Analyst (Raj Sharma): Thank you. So congratulations on stellar results. Thank you for taking my questions. I wanted to just ask about your organic growth this quarter especially in the CCPA segment, there is 3% growth relative to much greater growth last year I am wondering if you have any color on that, what contributed to the CCPA growth you know, last year that 1 should not expect to continue going forward? And I have a follow on question.

George Stewart Hall: Thanks, Raj. Good to hear from you today. Appreciate the question. I think, you know, as we noted that, you know, frankly, you know, we had a really strong first half of the year in CC PA last year. And, as a result, you just you had a tougher print that you are working against. We came out of election season last year like we traditionally did with a whole new agenda. Based on those results, and there was momentum that carried into the first half, especially in project execution, against, you know, those agenda items. Coupled with lobbying, but especially in the comms segment where the project work naturally picks up. So, really, I think you know, the carryover into this year has been, you know, from quarter to quarter really positive in my opinion. And I have been really pleased with it. Roel, you got anything you would like to add? Roel says I covered it. So thanks. Go ahead, Raj. what is your other question?

Analyst (Raj Sharma): So the other question is any sort of commentary or, you know, any sort of color on contribution from acquisitions that you just did, any contribution to revenues this year? And also, can you comment on the size of the acquisition that you likely plan to do or intend to do every year I know it is tough to call. I know I know your pipeline is pretty robust. But any sort of sense on what do you plan to do each year?

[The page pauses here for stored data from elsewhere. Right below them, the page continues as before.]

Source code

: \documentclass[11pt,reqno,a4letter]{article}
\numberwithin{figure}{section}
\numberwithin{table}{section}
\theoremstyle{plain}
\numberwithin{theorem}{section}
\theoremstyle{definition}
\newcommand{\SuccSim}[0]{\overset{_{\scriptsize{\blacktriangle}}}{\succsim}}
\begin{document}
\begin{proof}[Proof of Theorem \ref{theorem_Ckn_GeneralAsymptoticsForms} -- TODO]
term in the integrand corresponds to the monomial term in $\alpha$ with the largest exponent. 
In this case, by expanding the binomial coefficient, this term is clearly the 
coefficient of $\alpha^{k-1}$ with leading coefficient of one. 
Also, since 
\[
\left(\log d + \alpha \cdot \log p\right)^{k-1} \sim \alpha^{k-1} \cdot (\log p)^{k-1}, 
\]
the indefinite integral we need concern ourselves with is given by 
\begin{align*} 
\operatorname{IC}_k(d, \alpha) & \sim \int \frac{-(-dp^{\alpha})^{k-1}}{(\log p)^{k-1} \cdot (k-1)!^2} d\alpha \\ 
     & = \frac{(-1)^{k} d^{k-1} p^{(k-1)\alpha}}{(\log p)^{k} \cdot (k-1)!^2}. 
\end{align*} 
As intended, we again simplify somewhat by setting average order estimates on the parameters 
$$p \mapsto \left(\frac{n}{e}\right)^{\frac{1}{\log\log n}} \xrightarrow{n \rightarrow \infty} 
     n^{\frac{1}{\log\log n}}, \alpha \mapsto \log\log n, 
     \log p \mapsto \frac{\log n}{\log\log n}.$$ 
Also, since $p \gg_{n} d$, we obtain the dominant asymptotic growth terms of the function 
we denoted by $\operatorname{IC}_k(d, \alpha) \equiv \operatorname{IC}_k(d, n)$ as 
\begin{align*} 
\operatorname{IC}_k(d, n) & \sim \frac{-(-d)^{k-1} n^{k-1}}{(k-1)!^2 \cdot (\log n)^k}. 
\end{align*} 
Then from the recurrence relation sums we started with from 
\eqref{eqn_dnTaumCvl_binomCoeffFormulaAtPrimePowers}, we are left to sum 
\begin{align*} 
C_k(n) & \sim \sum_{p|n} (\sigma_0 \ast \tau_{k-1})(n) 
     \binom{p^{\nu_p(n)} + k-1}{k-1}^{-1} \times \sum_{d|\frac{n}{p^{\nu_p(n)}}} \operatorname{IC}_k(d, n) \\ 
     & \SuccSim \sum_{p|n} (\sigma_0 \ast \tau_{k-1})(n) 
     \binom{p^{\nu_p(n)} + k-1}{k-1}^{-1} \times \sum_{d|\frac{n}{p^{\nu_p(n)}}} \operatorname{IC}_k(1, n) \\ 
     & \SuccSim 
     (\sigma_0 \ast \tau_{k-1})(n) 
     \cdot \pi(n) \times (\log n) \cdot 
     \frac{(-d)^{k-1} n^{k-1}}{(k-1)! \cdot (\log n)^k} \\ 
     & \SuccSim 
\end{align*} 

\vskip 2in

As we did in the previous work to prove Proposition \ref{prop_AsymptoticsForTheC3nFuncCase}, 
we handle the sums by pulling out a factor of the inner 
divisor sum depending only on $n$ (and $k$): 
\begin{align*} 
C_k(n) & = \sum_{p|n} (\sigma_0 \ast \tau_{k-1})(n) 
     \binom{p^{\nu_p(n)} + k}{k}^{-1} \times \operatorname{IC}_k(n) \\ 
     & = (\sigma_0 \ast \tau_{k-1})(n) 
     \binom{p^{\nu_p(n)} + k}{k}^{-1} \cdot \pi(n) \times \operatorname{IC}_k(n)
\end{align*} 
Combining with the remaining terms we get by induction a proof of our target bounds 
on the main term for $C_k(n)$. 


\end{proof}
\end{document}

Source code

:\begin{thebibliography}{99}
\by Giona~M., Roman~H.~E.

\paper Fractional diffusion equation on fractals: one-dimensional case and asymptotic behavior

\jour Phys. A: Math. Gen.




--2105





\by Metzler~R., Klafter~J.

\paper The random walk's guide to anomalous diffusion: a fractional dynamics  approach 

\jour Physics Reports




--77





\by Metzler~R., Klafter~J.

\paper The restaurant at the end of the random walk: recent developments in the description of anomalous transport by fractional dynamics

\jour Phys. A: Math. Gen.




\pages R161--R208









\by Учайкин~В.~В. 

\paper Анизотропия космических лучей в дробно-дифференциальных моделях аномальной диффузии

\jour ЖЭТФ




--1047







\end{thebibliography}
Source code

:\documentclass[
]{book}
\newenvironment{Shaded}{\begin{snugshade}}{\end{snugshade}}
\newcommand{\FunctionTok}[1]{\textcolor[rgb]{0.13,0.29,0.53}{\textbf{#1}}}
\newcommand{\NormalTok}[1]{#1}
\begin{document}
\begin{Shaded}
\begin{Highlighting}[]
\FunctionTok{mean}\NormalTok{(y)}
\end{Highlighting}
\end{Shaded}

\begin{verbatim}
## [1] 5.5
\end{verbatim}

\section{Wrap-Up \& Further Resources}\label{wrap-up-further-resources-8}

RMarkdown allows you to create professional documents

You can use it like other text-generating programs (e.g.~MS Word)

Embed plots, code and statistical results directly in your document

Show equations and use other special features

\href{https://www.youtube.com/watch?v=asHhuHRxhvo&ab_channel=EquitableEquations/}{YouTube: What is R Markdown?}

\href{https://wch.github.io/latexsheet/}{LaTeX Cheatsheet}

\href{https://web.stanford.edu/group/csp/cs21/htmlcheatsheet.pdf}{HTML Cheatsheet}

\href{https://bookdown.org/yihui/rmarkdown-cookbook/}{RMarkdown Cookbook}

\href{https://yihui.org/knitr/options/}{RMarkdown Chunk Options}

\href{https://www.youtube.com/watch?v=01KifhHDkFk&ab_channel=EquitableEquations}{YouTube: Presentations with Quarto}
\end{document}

Roeland Jozef Bernard Smits: Well, you will have noticed Raj, this is Roel that indeed the acquisitions that we have done so far this year are on the smaller side. The largest of them was WPI, and that was closed by April 1. So that is not reflected in any of these numbers yet. And then we also announced the Cohen as a small acquisition for May 1 but that was really more a hire of 2 people who have a bringing a book of business. So I will say our acquisition volume up till now has been relatively small. You know, we have been on record in the past that we expect to acquire on average. Know, somewhere between $30 million and $40 million of revenues each year. But, obviously, that always depends on the availability of the right targets and then the exact timing of those transactions, let alone, of course, then the profit contribution that they have and the price that we pay for it.

These are all variables that are different during this acquisition. Therefore, it makes it somewhat hard to predict.

Analyst (Raj Sharma): Got it. Thank you for taking my questions. I will take it offline again.

George Stewart Hall: Thank you. And great quarter. Thank you. Thanks, Raj.

Operator: Thank you. And our next question will come from the line of Jason Tilchen from Canaccord Genuity. Your line is open.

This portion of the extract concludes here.